Mauritius and Nigeria have just signed a new treaty for the avoidance of double taxation.
The new Double Tax Agreement (DTA) between Mauritius and Nigeria comes as part of Mauritius’s wider strategy to develop a large treaty network across Africa in order to promote Mauritius as the ideal offshore location to channel direct investments into Africa.
Mauritian Finance Minister Xavier-Luc Duval has also recalled that Africa’s average growth is around 6% per year, meaning that Mauritian growth should be driven by Africa in the future.
Nigeria is the 17th African country with which Mauritius has signed a DTA.
The new tax treaty will reduce the current level of uncertainty of foreign investors intending to expand into Nigeria, as Mauritius-based investors should be relieved from any double taxation in the future and enjoy a clearer allocation of taxing rights.
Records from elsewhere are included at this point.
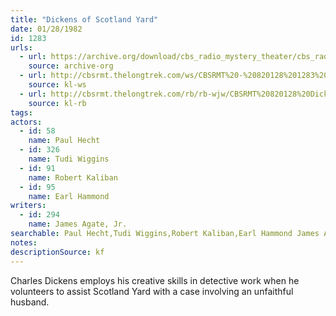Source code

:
 ```yaml
---
title: "Dickens of Scotland Yard"
date: 01/28/1982
id: 1283
urls: 
  - url: https://archive.org/download/cbs_radio_mystery_theater/cbs_radio_mystery_theater-1251-1300.zip/cbs_radio_mystery_theater-1251-1300%2Fcbsrmt_1283_dickens_of_scotland_yard.mp3
    source: archive-org
  - url: http://cbsrmt.thelongtrek.com/ws/CBSRMT%20-%20820128%201283%20Dickens%20Of%20Scotland%20Yard_ws.mp3
    source: kl-ws
  - url: http://cbsrmt.thelongtrek.com/rb/rb-wjw/CBSRMT%20820128%20Dickens%20of%20Scotland%20Yard_wjw.mp3
    source: kl-rb
tags: 
actors:  
  - id: 58
    name: Paul Hecht  
  - id: 326
    name: Tudi Wiggins  
  - id: 91
    name: Robert Kaliban  
  - id: 95
    name: Earl Hammond
writers:  
  - id: 294
    name: James Agate, Jr.
searchable: Paul Hecht,Tudi Wiggins,Robert Kaliban,Earl Hammond James Agate, Jr.
notes: 
descriptionSource: kf
---
```

Charles Dickens employs his creative skills in detective work when he volunteers to assist Scotland Yard with a case involving an unfaithful husband.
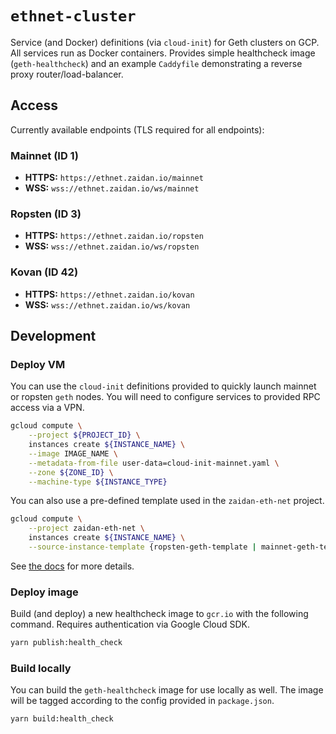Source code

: # `ethnet-cluster`
Service (and Docker) definitions (via `cloud-init`) for Geth clusters on GCP. All services run as Docker containers. Provides simple healthcheck image (`geth-healthcheck`) and an example `Caddyfile` demonstrating a reverse proxy router/load-balancer. 

## Access

Currently available endpoints (TLS required for all endpoints):

### Mainnet (ID 1)

- __HTTPS:__  `https://ethnet.zaidan.io/mainnet`
- __WSS:__  `wss://ethnet.zaidan.io/ws/mainnet`   

### Ropsten (ID 3)

- __HTTPS:__  `https://ethnet.zaidan.io/ropsten`
- __WSS:__  `wss://ethnet.zaidan.io/ws/ropsten`  

### Kovan (ID 42)

- __HTTPS:__  `https://ethnet.zaidan.io/kovan`
- __WSS:__  `wss://ethnet.zaidan.io/ws/kovan`   

## Development

### Deploy VM

You can use the `cloud-init` definitions provided to quickly launch mainnet or ropsten `geth` nodes. You will need to configure services to provided RPC access via a VPN. 

```bash
gcloud compute \
    --project ${PROJECT_ID} \
    instances create ${INSTANCE_NAME} \
    --image IMAGE_NAME \
    --metadata-from-file user-data=cloud-init-mainnet.yaml \
    --zone ${ZONE_ID} \
    --machine-type ${INSTANCE_TYPE}
```

You can also use a pre-defined template used in the `zaidan-eth-net` project.

```bash
gcloud compute \
    --project zaidan-eth-net \
    instances create ${INSTANCE_NAME} \
    --source-instance-template {ropsten-geth-template | mainnet-geth-template}
```

See [the docs](https://cloud.google.com/container-optimized-os/docs/how-to/create-configure-instance) for more details.

### Deploy image

Build (and deploy) a new healthcheck image to `gcr.io` with the following command. Requires authentication via Google Cloud SDK.

```bash
yarn publish:health_check
```

### Build locally

You can build the `geth-healthcheck` image for use locally as well. The image will be tagged according to the config provided in `package.json`.

```bash
yarn build:health_check
```
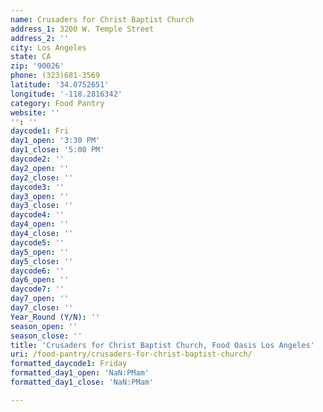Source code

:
 ```yaml
---
name: Crusaders for Christ Baptist Church
address_1: 3200 W. Temple Street
address_2: ''
city: Los Angeles
state: CA
zip: '90026'
phone: (323)681-3569
latitude: '34.0752651'
longitude: '-118.2816342'
category: Food Pantry
website: ''
'': ''
daycode1: Fri
day1_open: '3:30 PM'
day1_close: '5:00 PM'
daycode2: ''
day2_open: ''
day2_close: ''
daycode3: ''
day3_open: ''
day3_close: ''
daycode4: ''
day4_open: ''
day4_close: ''
daycode5: ''
day5_open: ''
day5_close: ''
daycode6: ''
day6_open: ''
daycode7: ''
day7_open: ''
day7_close: ''
Year_Round (Y/N): ''
season_open: ''
season_close: ''
title: 'Crusaders for Christ Baptist Church, Food Oasis Los Angeles'
uri: /food-pantry/crusaders-for-christ-baptist-church/
formatted_daycode1: Friday
formatted_day1_open: 'NaN:PMam'
formatted_day1_close: 'NaN:PMam'

---
```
Oil-rich Nigeria has a population close to 200m inhabitants, with a GDP growth averaging 7% per year. Banking modernisation and economic reforms were implemented back in 2008 to diversify the economy in the wake of the 2008 financial crisis and the subsequent oil price crash. Nigeria has particularly been successful in developing a strong telecommunications industry, with 80 million mobile phones now in Nigeria and very cheap call rates.